Friday, November 26, 2010

On "Different Seasons" by Stephen King ****

It's taken me forty years to get around to reading Stephen King. I don't have much of a taste for horror novels--at least I don't think I do (though the occasional uncanny/gothic tale of Borges or Poe has some appeal)--and that is one thing that has kept me away. There is also King's reputation as a popular author, and I guess I'm a bit of a snob, because I rarely give such novelists much of a try. But there is a reason they are popular, and that is often because they are good. When King won the O'Henry Award some fifteen years ago (for a story I never did get around to reading), I realized that I would have to actually give him a try, that I would have to take him off the list of people I might one day theoretically read but probably won't ever find time for to the list of people I would actually read. I'm glad I finally did, even if it took my fifteen years to get to him.

The book that has always held the most appeal to me in his body of work is Different Seasons, largely because the four novellas within it are the basis for two well-respected movies (and one not so well respected)--none of which I've seen--and because the work showcases King outside of the horror genre. I enjoyed three of these pieces greatly; the other--well, let's just say that if I had read only it, I probably would never be willing to return to King again.

The book opens with "Rita Hayworth and the Shawshank Redemption." It's a simple enough tale about a jail break. King himself says he's not much of a stylist (although I think he could be and sometimes is), but the rather pedestrian prose works very well here, given that he's writing from the point of view of a convicted convict who has spent virtually his whole adult life behind bars. The plot itself is interesting--what jail breaks aren't?--if a bit expected (what prison narrative wouldn't include a jail break?). But what really shines here is the long--forging more than half the story--account of prison life. I felt myself really attached to King's characters, especially Andy Dufresne. There comes a moment in the story when readers realize that Dufresne will be in jail for life, no matter whatever amount of innocence he may wield, and it's incredibly heartbreaking. Any writer who can make me feel that passionately about his characters has proved his worth to me. It's not easy, and it's a rare treat.

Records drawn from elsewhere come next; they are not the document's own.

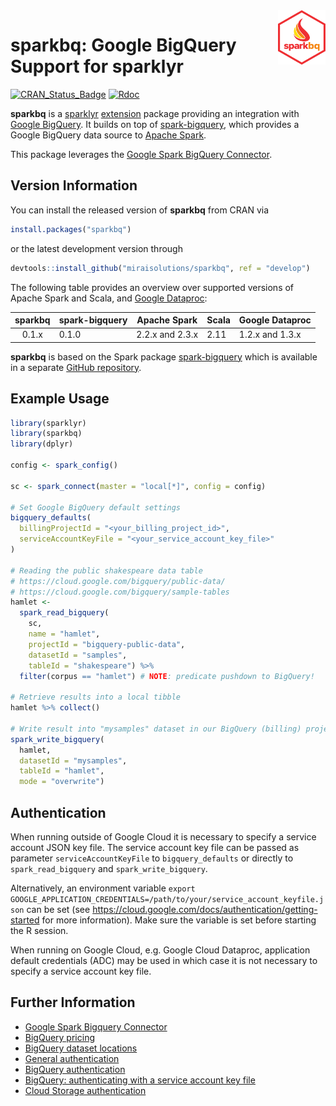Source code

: <img src="man/figures/logo.png" align="right" width="15%" height="15%"/>

# sparkbq: Google BigQuery Support for sparklyr

[![CRAN\_Status\_Badge](http://www.r-pkg.org/badges/version/sparkbq)](https://cran.r-project.org/package=sparkbq) [![Rdoc](http://www.rdocumentation.org/badges/version/sparkbq)](http://www.rdocumentation.org/packages/sparkbq)

**sparkbq** is a [sparklyr](https://spark.rstudio.com/) [extension](https://spark.rstudio.com/articles/guides-extensions.html) package providing an integration with [Google BigQuery](https://cloud.google.com/bigquery/). It builds on top of [spark-bigquery](https://github.com/miraisolutions/spark-bigquery), which provides a Google BigQuery data source to [Apache Spark](https://spark.apache.org/).

This package leverages the [Google Spark BigQuery Connector](https://github.com/GoogleCloudDataproc/spark-bigquery-connector).

## Version Information

You can install the released version of **sparkbq** from CRAN via
``` r
install.packages("sparkbq")
```
or the latest development version through
``` r
devtools::install_github("miraisolutions/sparkbq", ref = "develop")
```


The following table provides an overview over supported versions of Apache Spark and Scala, and [Google Dataproc](https://cloud.google.com/dataproc/docs/concepts/versioning/dataproc-versions):

| sparkbq | spark-bigquery | Apache Spark    | Scala | Google Dataproc |
| :-----: | -------------- | --------------- | ----- | --------------- |
| 0.1.x   | 0.1.0          | 2.2.x and 2.3.x | 2.11  | 1.2.x and 1.3.x |

**sparkbq** is based on the Spark package [spark-bigquery](https://spark-packages.org/package/miraisolutions/spark-bigquery) which is available in a separate [GitHub repository](https://github.com/miraisolutions/spark-bigquery).


## Example Usage

``` r
library(sparklyr)
library(sparkbq)
library(dplyr)

config <- spark_config()

sc <- spark_connect(master = "local[*]", config = config)

# Set Google BigQuery default settings
bigquery_defaults(
  billingProjectId = "<your_billing_project_id>",
  serviceAccountKeyFile = "<your_service_account_key_file>"
)

# Reading the public shakespeare data table
# https://cloud.google.com/bigquery/public-data/
# https://cloud.google.com/bigquery/sample-tables
hamlet <- 
  spark_read_bigquery(
    sc,
    name = "hamlet",
    projectId = "bigquery-public-data",
    datasetId = "samples",
    tableId = "shakespeare") %>%
  filter(corpus == "hamlet") # NOTE: predicate pushdown to BigQuery!
  
# Retrieve results into a local tibble
hamlet %>% collect()

# Write result into "mysamples" dataset in our BigQuery (billing) project
spark_write_bigquery(
  hamlet,
  datasetId = "mysamples",
  tableId = "hamlet",
  mode = "overwrite")
```

## Authentication

When running outside of Google Cloud it is necessary to specify a service account JSON key file. The service account key file can be passed as parameter `serviceAccountKeyFile` to `bigquery_defaults` or directly to `spark_read_bigquery` and `spark_write_bigquery`.

Alternatively, an environment variable `export GOOGLE_APPLICATION_CREDENTIALS=/path/to/your/service_account_keyfile.json` can be set (see https://cloud.google.com/docs/authentication/getting-started for more information). Make sure the variable is set before starting the R session.

When running on Google Cloud, e.g. Google Cloud Dataproc, application default credentials (ADC) may be used in which case it is not necessary to specify a service account key file.

## Further Information

* [Google Spark Bigquery Connector](https://github.com/GoogleCloudDataproc/spark-bigquery-connector)
* [BigQuery pricing](https://cloud.google.com/bigquery/pricing)
* [BigQuery dataset locations](https://cloud.google.com/bigquery/docs/dataset-locations)
* [General authentication](https://cloud.google.com/docs/authentication/)
* [BigQuery authentication](https://cloud.google.com/bigquery/docs/authentication/)
* [BigQuery: authenticating with a service account key file](https://cloud.google.com/bigquery/docs/authentication/service-account-file)
* [Cloud Storage authentication](https://cloud.google.com/storage/docs/authentication/)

"The Body," the third story here, is the source for the movie Stand by Me. Like "Shawshank," it focuses on some plot elements that are wholly expected. It's about four boys at the end of summer, going out to look for a dead kid's body--just for the fun of it (and maybe a little fame). We get all the nostalgic things we'd expect from a story about youngsters--skinny dipping, various fights. But that's part of the story's charm, the way that King brings the essence of childhood summers back. And then he does some things that are different. The four kids each have serious problems, to be expected, but we see two of them, the narrator and his friend Chris, as standouts, kids who are ultimately going to try to break past their bleak surroundings. (In this sense, I was reminded of *Good Will Hunting.*) But King doesn't just hand us some happy ending. There are a lot of disappointments that crop up, and although the story does a lot we expect, it turns a lot of those expectations around to things we don't expect and that are ultimately sad.

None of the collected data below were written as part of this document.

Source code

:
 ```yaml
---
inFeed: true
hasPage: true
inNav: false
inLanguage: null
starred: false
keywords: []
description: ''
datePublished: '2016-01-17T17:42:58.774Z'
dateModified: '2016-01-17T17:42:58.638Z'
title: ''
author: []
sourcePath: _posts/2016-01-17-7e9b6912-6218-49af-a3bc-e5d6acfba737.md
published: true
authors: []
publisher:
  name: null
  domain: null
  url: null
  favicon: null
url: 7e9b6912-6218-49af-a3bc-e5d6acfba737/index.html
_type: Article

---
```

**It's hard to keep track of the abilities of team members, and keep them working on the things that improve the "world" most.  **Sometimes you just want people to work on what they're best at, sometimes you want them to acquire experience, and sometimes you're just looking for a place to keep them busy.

"The Breathing Method," the last story, has a gothic charm. It's about a club, a storytelling club, in a mysterious house that has rooms upon rooms upon rooms where people can get lost and books that don't show up in any library catalog. But that's just the setting, which acts as a frame for a well-done story about a woman who gets pregnant out of wedlock in a time when such a thing held a degree of shame greater than it does now. It's a strange piece, ultimately, not unlike some of Poe's mystery work, but it also introduces us to some very well-drawn characters. More a long short story than a novella, I would definitely have taken notice of this piece had it been in a collection of other works closer to its length.

The longest work in this book, forging the second novella, is "Apt Pupil." It's unfortunate that it takes up so much of the book as a whole, for it's the least fun. Managing not to put it down was a chore. The story involves a kid with a fascination for Nazi lore who discovers a real-life Nazi living in his neighborhood. This could be a story about two people coming to know each other more deeply as people--and in a way it is--but it seems more intent on being a story about disgusting its readers. I couldn't have cared less about the kid or his new friend. The kid is mean and weird and evil. The Nazi, perhaps a victim of circumstance, turns out to be mean and weird and evil as well. Much is said in the text about how normal people can fall to such low levels, but everything about the plot itself suggests that these are not normal people, that those among us who relish in maiming others are different from us. And in that sense, the novella seems a failure to me. We never identify with the characters, so the more debased they become does not lend credence to the idea that they are normal, even as the logic of the story (which is shaky in its first half) starts to make more sense. The characters descend into insanity, but we're never convinced they were sane to start. Add the this piece's clunky prose into the mix, and the tale is a tough one to slog through.

Still, the other three tales here proved to me that I need to give King some more attention, pull out some of his other books, and start reading. The guy is a master of plots and characterization.